The boat took us out to a little place called Green Outhouse Wall. It's a really awkward name, and I thought I heard it incorrectly, but I googled it when I got home. Maybe an outhouse is something different in Honduras. Because I probably wouldn't name a dive location after a bathroom, but that's just me.
I jumped in the water with my BCD (Buoyancy Control Device, that's the vest you wear while diving) fully inflated like I'm supposed to. In my class, I always just dumped all the air out of it so that I could sink. It turns out when you have 16 pounds of weight, you probably want to leave some air in it. I emptied it out and sank like a rock. Luckily, we were only in 15 feet of water at that point. I hit the bottom, and realized I wasn't supposed to sink that fast. So I decided to put more air in. I probably should have been more careful about how much air I put back in, because I then shot straight to the top. Robyn was descending slowly and reached out her hand in somewhat of a panic as I shot past her on the way back up.
It took me a while, but I did eventually get the hang of buoyancy. I've heard even experienced divers say that buoyancy is the hardest part of diving. Getting to the point where you can control your ascent and descent or just staying at one point in the water is hard. So I'm not ashamed that I didn't do it perfectly on the first dive.
I had a fantastic experience. We saw crabs, turtles, lobster, tons of fish, lots of different kinds of coral, and even a shipwreck. I wore my GoPro and took video the whole time. The video isn't great for 2 reasons. One is that I apparently move my head around a lot which makes for somewhat nauseating video. The other is that it was an overcast day, and though I could see just fine, the video turned out very green and it's hard to make out very many things.
Nonetheless, I pulled out a few stills from the video for your enjoyment.
|I took this selfie accidentally when I was trying to make sure the camera was on.|
|We saw lots of coral and sea fans.|
|We were constantly surrounded by fish.|
|Can you see the turtle?|
Our second dive was to a place called Deep Eel Garden.

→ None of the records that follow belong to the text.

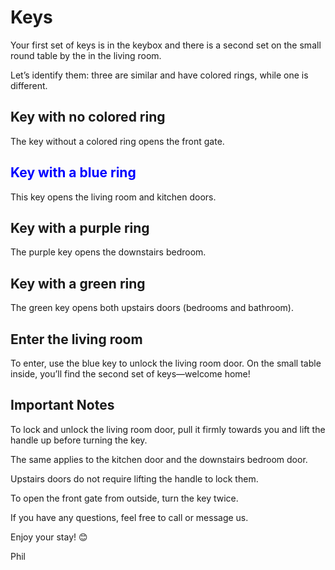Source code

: # Keys
Your first set of keys is in the keybox and there is a second set on the small round table by the in the living room. 

Let’s identify them: three are similar and have colored rings, while one is different.


## Key with no colored ring ##

The key without a colored ring opens the front gate.

## <h2 style="color:blue;">Key with a blue ring</h2> ##

This key opens the living room and kitchen doors.

## Key with a purple ring ##

The purple key opens the downstairs bedroom.

## Key with a green ring ##

The green key opens both upstairs doors (bedrooms and bathroom).

## Enter the living room ##

To enter, use the blue key to unlock the living room door. On the small table inside, you’ll find the second set of keys—welcome home!

## Important Notes ##

To lock and unlock the living room door, pull it firmly towards you and lift the handle up before turning the key.

The same applies to the kitchen door and the downstairs bedroom door.

Upstairs doors do not require lifting the handle to lock them.

To open the front gate from outside, turn the key twice.

If you have any questions, feel free to call or message us.

Enjoy your stay! 😊

Phil
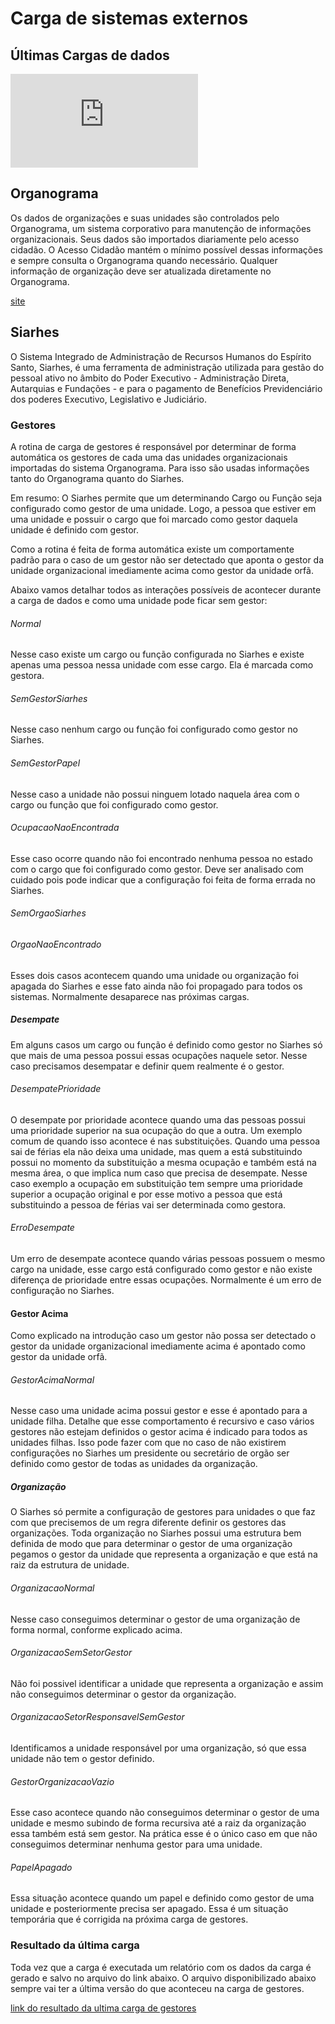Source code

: # Carga de sistemas externos

## Últimas Cargas de dados

   <iframe width="300" height="150" src="https://dashboard.acessocidadao.es.gov.br/historicocarga" frameborder="0"></iframe>

## Organograma

Os dados de organizações e suas unidades são controlados pelo Organograma, um sistema corporativo para manutenção de informações organizacionais. Seus dados são importados diariamente pelo acesso cidadão. O Acesso Cidadão mantém o mínimo possível dessas informações e sempre consulta o Organograma quando necessário. Qualquer informação de organização deve ser atualizada diretamente no Organograma.

[site](https://organograma.es.gov.br/)
  
## Siarhes

O Sistema Integrado de Administração de Recursos Humanos do Espírito Santo, Siarhes, é uma ferramenta de administração utilizada para gestão do pessoal ativo no âmbito do Poder Executivo - Administração Direta, Autarquias e Fundações - e para o pagamento de Benefícios Previdenciário dos poderes Executivo, Legislativo e Judiciário.

### Gestores

A rotina de carga de gestores é responsável por determinar de forma automática os gestores de cada uma das unidades organizacionais importadas do sistema Organograma. Para isso são usadas informações tanto do Organograma quanto do Siarhes.

Em resumo: O Siarhes permite que um determinando Cargo ou Função seja configurado como gestor de uma unidade. Logo, a pessoa que estiver em uma unidade e possuir o cargo que foi marcado como gestor daquela unidade é definido com gestor.

Como a rotina é feita de forma automática existe um comportamente padrão para o caso de um gestor não ser detectado que aponta o gestor da unidade organizacional imediamente acima como gestor da unidade orfã.

Abaixo vamos detalhar todos as interações possíveis de acontecer durante a carga de dados e como uma unidade pode ficar sem gestor:

###### Normal

Nesse caso existe um cargo ou função configurada no Siarhes e existe apenas uma pessoa nessa unidade com esse cargo. Ela é marcada como gestora.

###### SemGestorSiarhes

Nesse caso nenhum cargo ou função foi configurado como gestor no Siarhes.

###### SemGestorPapel

Nesse caso a unidade não possui ninguem lotado naquela área com o cargo ou função que foi configurado como gestor.

###### OcupacaoNaoEncontrada

Esse caso ocorre quando não foi encontrado nenhuma pessoa no estado com o cargo que foi configurado como gestor. Deve ser analisado com cuidado pois pode indicar que a configuração foi feita de forma errada no Siarhes.

###### SemOrgaoSiarhes
###### OrgaoNaoEncontrado

Esses dois casos acontecem quando uma unidade ou organização foi apagada do Siarhes e esse fato ainda não foi propagado para todos os sistemas. Normalmente desaparece nas próximas cargas.

##### Desempate

Em alguns casos um cargo ou função é definido como gestor no Siarhes só que mais de uma pessoa possui essas ocupações naquele setor. Nesse caso precisamos desempatar e definir quem realmente é o gestor.

###### DesempatePrioridade

O desempate por prioridade acontece quando uma das pessoas possui uma prioridade superior na sua ocupação do que a outra. Um exemplo comum de quando isso acontece é nas substituições. Quando uma pessoa sai de férias ela não deixa uma unidade, mas quem a está substituindo possui no momento da substituição a mesma ocupação e também está na mesma área, o que implica num caso que precisa de desempate. Nesse caso exemplo a ocupação em substituição tem sempre uma prioridade superior a ocupação original e por esse motivo a pessoa que está substituindo a pessoa de férias vai ser determinada como gestora.

###### ErroDesempate

Um erro de desempate acontece quando várias pessoas possuem o mesmo cargo na unidade, esse cargo está configurado como gestor e não existe diferença de prioridade entre essas ocupações. Normalmente é um erro de configuração no Siarhes.

#### Gestor Acima

Como explicado na introdução caso um gestor não possa ser detectado o gestor da unidade organizacional imediamente acima é apontado como gestor da unidade orfã.

###### GestorAcimaNormal

Nesse caso uma unidade acima possui gestor e esse é apontado para a unidade filha. Detalhe que esse comportamento é recursivo e caso vários gestores não estejam definidos o gestor acima é indicado para todos as unidades filhas. Isso pode fazer com que no caso de não existirem configurações no Siarhes um presidente ou secretário de orgão ser definido como gestor de todas as unidades da organização.

##### Organização

O Siarhes só permite a configuração de gestores para unidades o que faz com que precisemos de um regra diferente definir os gestores das organizações. Toda organização no Siarhes possui uma estrutura bem definida de modo que para determinar o gestor de uma organização pegamos o gestor da unidade que representa a organização e que está na raiz da estrutura de unidade.

###### OrganizacaoNormal

Nesse caso conseguimos determinar o gestor de uma organização de forma normal, conforme explicado acima.

###### OrganizacaoSemSetorGestor

Não foi possivel identificar a unidade que representa a organização e assim não conseguimos determinar o gestor da organização.

###### OrganizacaoSetorResponsavelSemGestor

Identificamos a unidade responsável por uma organização, só que essa unidade não tem o gestor definido.

###### GestorOrganizacaoVazio

Esse caso acontece quando não conseguimos determinar o gestor de uma unidade e mesmo subindo de forma recursiva até a raiz da organização essa também está sem gestor. Na prática esse é o único caso em que não conseguimos determinar nenhuma gestor para uma unidade.

###### PapelApagado

Essa situação acontece quando um papel e definido como gestor de uma unidade e posteriormente precisa ser apagado. Essa é um situação temporária que é corrigida na próxima carga de gestores.


### Resultado da última carga

Toda vez que a carga é executada um relatório com os dados da carga é gerado e salvo no arquivo do link abaixo. O arquivo disponibilizado abaixo sempre vai ter a última versão do que aconteceu na carga de gestores.

[link do resultado da ultima carga de gestores](http://acessocidadao.static.es.gov.br/reportcarga/gestores.csv)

We never saw any eels but we did see a shipwreck which was super cool.
|Approaching the shipwreck|
|Getting a little closer to the wreck|
|You can't see super well but there are cool little furry worms on and in the nest.|
|Robyn never made that kind of mistake, because she was looking at her gauge 100% of the time.|
|But she still loved me, even when I went too deep.|
|She was easily the cutest thing I saw on the dive.|
One of the things that we had to do in our dive class was that you are supposed to ascend to about 20 feet of depth and do a safety stop, where you stay at that depth for at least 5 minutes before continuing to ascend. In our class, we just played paper rock scissors because there was nothing else to do. The divemaster on this dive did a good job of leading us to a place where it was only 20 feet deep but there were still things to see. So that made it a nice way to end the dive.
Finally we had to come up and finish off our diving experience.
|These fish were all around the boat. They hung out right at the surface.|
Once we got back on the boat, they had people that took our air tanks off and broke down all our equipment. We had learned how to do all of that in our class, but it was so nice to have someone do it for us.
|This is how cute we were on the boat.|
So that was my diving experience! It was sooooo amazing! The best part is that Robyn really enjoyed it which means we'll be doing it a lot more. Woot! I hope to share many more diving experiences. And maybe in the future I'll have better pictures to share.